I went walking today to the snowshoe factory, a location that has consumed my waking thoughts for the past year ever since my partners and I decided, on slightly more than an impulse, to transform its 15,000 square feet into an art gallery, coworking space, maker’s space, and dance studio. I have come to pay a visit to witness the progress made in my absence as we attempt to renovate this building which, by some people’s standards, is close to or beyond anyone’s ability to save. In the past month, a dance studio has been under steady construction on the top floor of the factorya single, large, light-filled room with high ceilings. Painstaking mudding and sanding leads now to the development of the day: a first coat of paint which I have arrived specifically to see. I take in its new face, gradually transformed from a varnish-stained, pigeon-inhabited shell of a structure to a soft, tenderly glowing oasis. The walls are slightly more pink than expected; I’m almost disappointed. The faint afternoon light sifts through the masked-out windows. The dead silence of the room is gently interrupted by the afternoon bells of the opera house across town, their faint, aimless nursery rhyme melody passing through the newborn room where I stand immobilized. I am aware of a strange feeling of inaction, a rarity in my current life with its constant visioning, editing, construction labor and eager planning, with all the desperation and patience befitting a project of this magnitude. The new sheen of the walls stands still for the first time, and I have to admit that it looks good. It would be appropriate to feel satisfied with the work completed in front of me: the even paint, the stately molding, the raw industrial vestiges neatly tamed and accentuated by careful consideration, long hours, setbacks, and leaps forward. Instead of a sense of accomplishment, two things suddenly present with unnerving clarity. The first, a frightening, vulnerable beginningas though I am seeing my own sleeping infant for the first time. The other, a subtle fear, the demand of commitment, the equal risks of abandonment and overbearance. For a moment I am spent from the violent shock of seeing my vision made real, standing in silence on a precipice.

MCLean copy

Lights Out Gallery’s home at 10 Tannery St in Norway, Maine (photo: Lights Out Gallery).

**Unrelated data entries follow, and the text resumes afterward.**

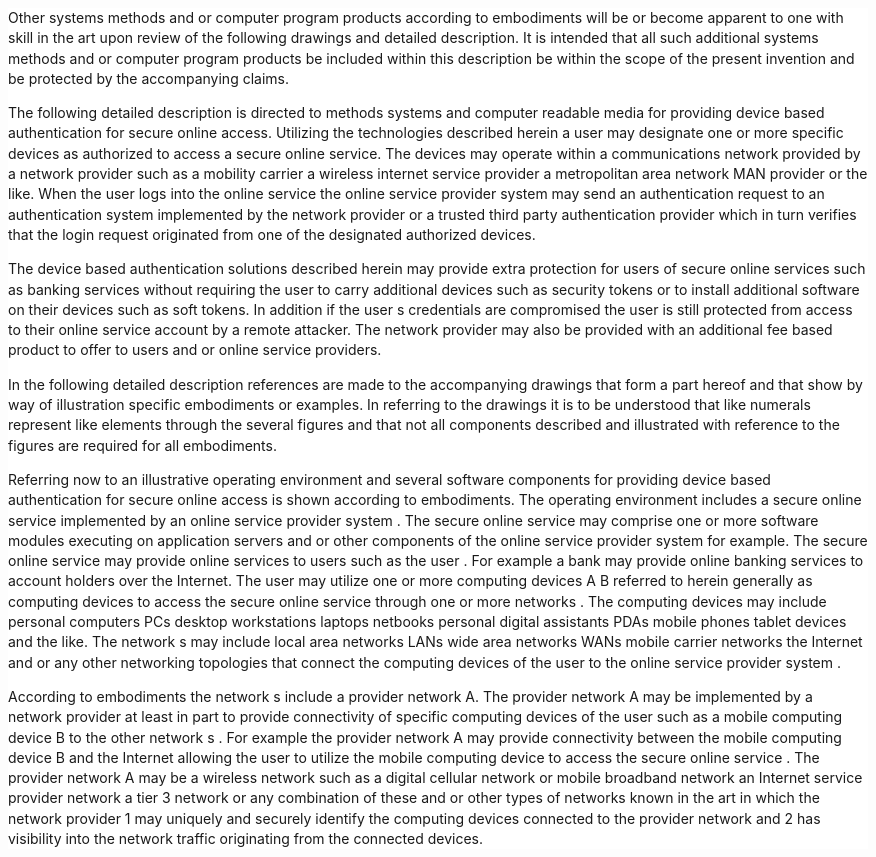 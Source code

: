 Other systems methods and or computer program products according to embodiments will be or become apparent to one with skill in the art upon review of the following drawings and detailed description. It is intended that all such additional systems methods and or computer program products be included within this description be within the scope of the present invention and be protected by the accompanying claims.

The following detailed description is directed to methods systems and computer readable media for providing device based authentication for secure online access. Utilizing the technologies described herein a user may designate one or more specific devices as authorized to access a secure online service. The devices may operate within a communications network provided by a network provider such as a mobility carrier a wireless internet service provider a metropolitan area network MAN provider or the like. When the user logs into the online service the online service provider system may send an authentication request to an authentication system implemented by the network provider or a trusted third party authentication provider which in turn verifies that the login request originated from one of the designated authorized devices.

The device based authentication solutions described herein may provide extra protection for users of secure online services such as banking services without requiring the user to carry additional devices such as security tokens or to install additional software on their devices such as soft tokens. In addition if the user s credentials are compromised the user is still protected from access to their online service account by a remote attacker. The network provider may also be provided with an additional fee based product to offer to users and or online service providers.

In the following detailed description references are made to the accompanying drawings that form a part hereof and that show by way of illustration specific embodiments or examples. In referring to the drawings it is to be understood that like numerals represent like elements through the several figures and that not all components described and illustrated with reference to the figures are required for all embodiments.

Referring now to an illustrative operating environment and several software components for providing device based authentication for secure online access is shown according to embodiments. The operating environment includes a secure online service implemented by an online service provider system . The secure online service may comprise one or more software modules executing on application servers and or other components of the online service provider system for example. The secure online service may provide online services to users such as the user . For example a bank may provide online banking services to account holders over the Internet. The user may utilize one or more computing devices A B referred to herein generally as computing devices to access the secure online service through one or more networks . The computing devices may include personal computers PCs desktop workstations laptops netbooks personal digital assistants PDAs mobile phones tablet devices and the like. The network s may include local area networks LANs wide area networks WANs mobile carrier networks the Internet and or any other networking topologies that connect the computing devices of the user to the online service provider system .

According to embodiments the network s include a provider network A. The provider network A may be implemented by a network provider at least in part to provide connectivity of specific computing devices of the user such as a mobile computing device B to the other network s . For example the provider network A may provide connectivity between the mobile computing device B and the Internet allowing the user to utilize the mobile computing device to access the secure online service . The provider network A may be a wireless network such as a digital cellular network or mobile broadband network an Internet service provider network a tier 3 network or any combination of these and or other types of networks known in the art in which the network provider 1 may uniquely and securely identify the computing devices connected to the provider network and 2 has visibility into the network traffic originating from the connected devices.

I often come here at night, to do nothing more than walk around in the dark, smell the musty wood, me and the old boards together. It is a peaceful feeling with the windows boarded up, and the air wafting up from the basement. Not at all frightening. Not at all disturbing. Instead, contemplation comes easily to me, and I come up with a whole range of pleasant fantasies: that the building is grateful, relieved to be inhabited again, that it consents to its new use. However, daylight brings the more practical perspective that this process is more an ordeal than a cosmic conspiracy in my favor. A labor of vision no more assisted by the fates than by whatever residual momentum its history maintains, that is, some sort of promise that something with a once storied past could come roaring back into the present with all its prior force. These ideas are more fanciful than anything. Outside of this one room, smoothed out enough to contrast with the raw state of the rest of the building, it remains dark, unheated, and unproven, layers of a century of shoddy repairs pieced one atop the next, each past failure now demanding course correction. These realities utterly replace my fantasies with to-do lists, each totaling the sum of the day, a gross image of life. Anything we manage to finish represents not only something made, but everything unmade to make way for it, the final product supported by an internal matrix of unseen labor.

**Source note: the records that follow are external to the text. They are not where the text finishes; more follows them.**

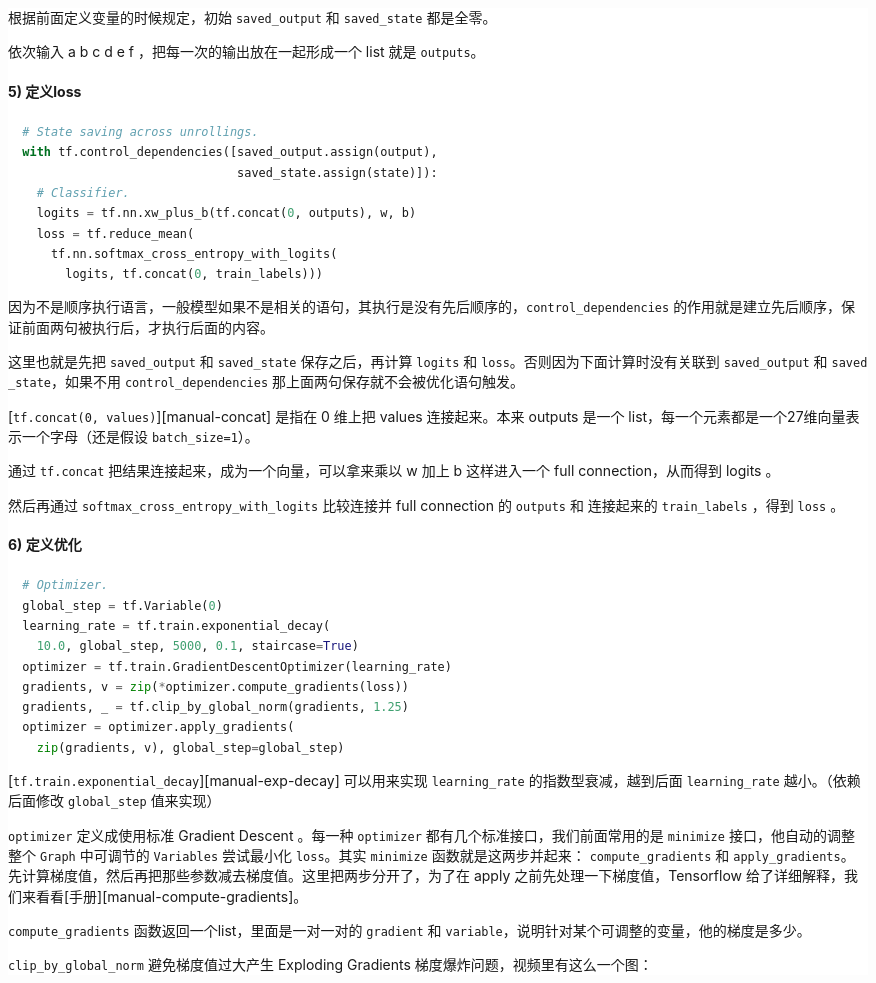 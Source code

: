 根据前面定义变量的时候规定，初始 `saved_output` 和 `saved_state` 都是全零。

依次输入 a b c d e f ，把每一次的输出放在一起形成一个 list 就是 `outputs`。

#### 5) 定义loss

```python
  # State saving across unrollings.
  with tf.control_dependencies([saved_output.assign(output),
                                saved_state.assign(state)]):
    # Classifier.
    logits = tf.nn.xw_plus_b(tf.concat(0, outputs), w, b)
    loss = tf.reduce_mean(
      tf.nn.softmax_cross_entropy_with_logits(
        logits, tf.concat(0, train_labels)))
```

因为不是顺序执行语言，一般模型如果不是相关的语句，其执行是没有先后顺序的，`control_dependencies` 的作用就是建立先后顺序，保证前面两句被执行后，才执行后面的内容。

这里也就是先把 `saved_output` 和 `saved_state` 保存之后，再计算 `logits` 和 `loss`。否则因为下面计算时没有关联到 `saved_output` 和 `saved_state`，如果不用 `control_dependencies` 那上面两句保存就不会被优化语句触发。

[`tf.concat(0, values)`][manual-concat] 是指在 0 维上把 values 连接起来。本来 outputs 是一个 list，每一个元素都是一个27维向量表示一个字母（还是假设 `batch_size=1`）。

通过 `tf.concat` 把结果连接起来，成为一个向量，可以拿来乘以 w 加上 b 这样进入一个 full connection，从而得到 logits 。

然后再通过 `softmax_cross_entropy_with_logits` 比较连接并 full connection 的 `outputs` 和 连接起来的 `train_labels` ，得到 `loss` 。

#### 6) 定义优化

```python
  # Optimizer.
  global_step = tf.Variable(0)
  learning_rate = tf.train.exponential_decay(
    10.0, global_step, 5000, 0.1, staircase=True)
  optimizer = tf.train.GradientDescentOptimizer(learning_rate)
  gradients, v = zip(*optimizer.compute_gradients(loss))
  gradients, _ = tf.clip_by_global_norm(gradients, 1.25)
  optimizer = optimizer.apply_gradients(
    zip(gradients, v), global_step=global_step)
```

[`tf.train.exponential_decay`][manual-exp-decay] 可以用来实现 `learning_rate` 的指数型衰减，越到后面 `learning_rate` 越小。（依赖后面修改 `global_step` 值来实现）

`optimizer` 定义成使用标准 Gradient Descent 。每一种 `optimizer` 都有几个标准接口，我们前面常用的是 `minimize` 接口，他自动的调整整个 `Graph` 中可调节的 `Variables` 尝试最小化 `loss`。其实 `minimize` 函数就是这两步并起来： `compute_gradients` 和 `apply_gradients`。先计算梯度值，然后再把那些参数减去梯度值。这里把两步分开了，为了在 apply 之前先处理一下梯度值，Tensorflow 给了详细解释，我们来看看[手册][manual-compute-gradients]。

`compute_gradients` 函数返回一个list，里面是一对一对的 `gradient` 和 `variable`，说明针对某个可调整的变量，他的梯度是多少。

`clip_by_global_norm` 避免梯度值过大产生 Exploding Gradients 梯度爆炸问题，视频里有这么一个图：
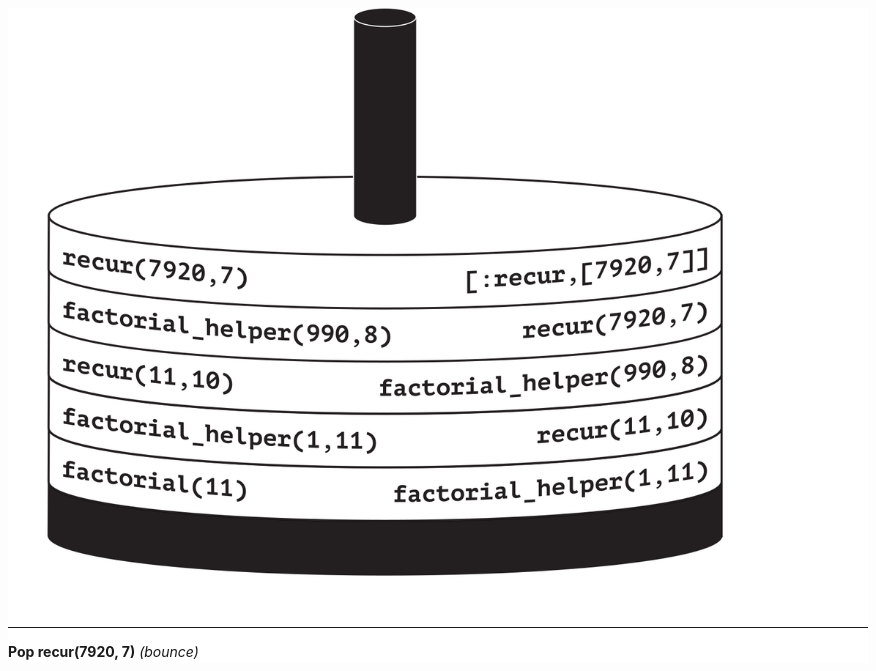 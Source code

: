 <img src="images/Hanoi_Tower_Set_5_Final-13.svg" alt="push full_name" height=600>

---

**Pop recur(7920, 7)** *(bounce)*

Beneath my feet is the old growth yellow pine floor, covered in a layer of white dust. We vacuum it up and it looks much worse. Everywhere is abuse to be undone by loving hands joined in a marathon. Here are holes to patch, a process of carving out, fitting, gluing. But now a supporting joist needs attention, broken for unknown decades. Cut out the splintered wood. Fashion a new piece to fit, sisters bolted together. My attention turns to a trap door, one of the more interesting quirks of the room. We consider keeping it, but that option is discarded upon a shrewd examination of its construction. The long-dead fools cut through the members underneath the floor, and without adequate bracing, the cut ends hang freely, offering no support to the structure. The floor bounces with weakness underfoot as one steps near the afflicted area. All this and so much more. An endless ledger too pedantic to continue enumerating, detail after detail requiring practical consideration while the fantasy of a completed project floats quietly overhead in mocking silence.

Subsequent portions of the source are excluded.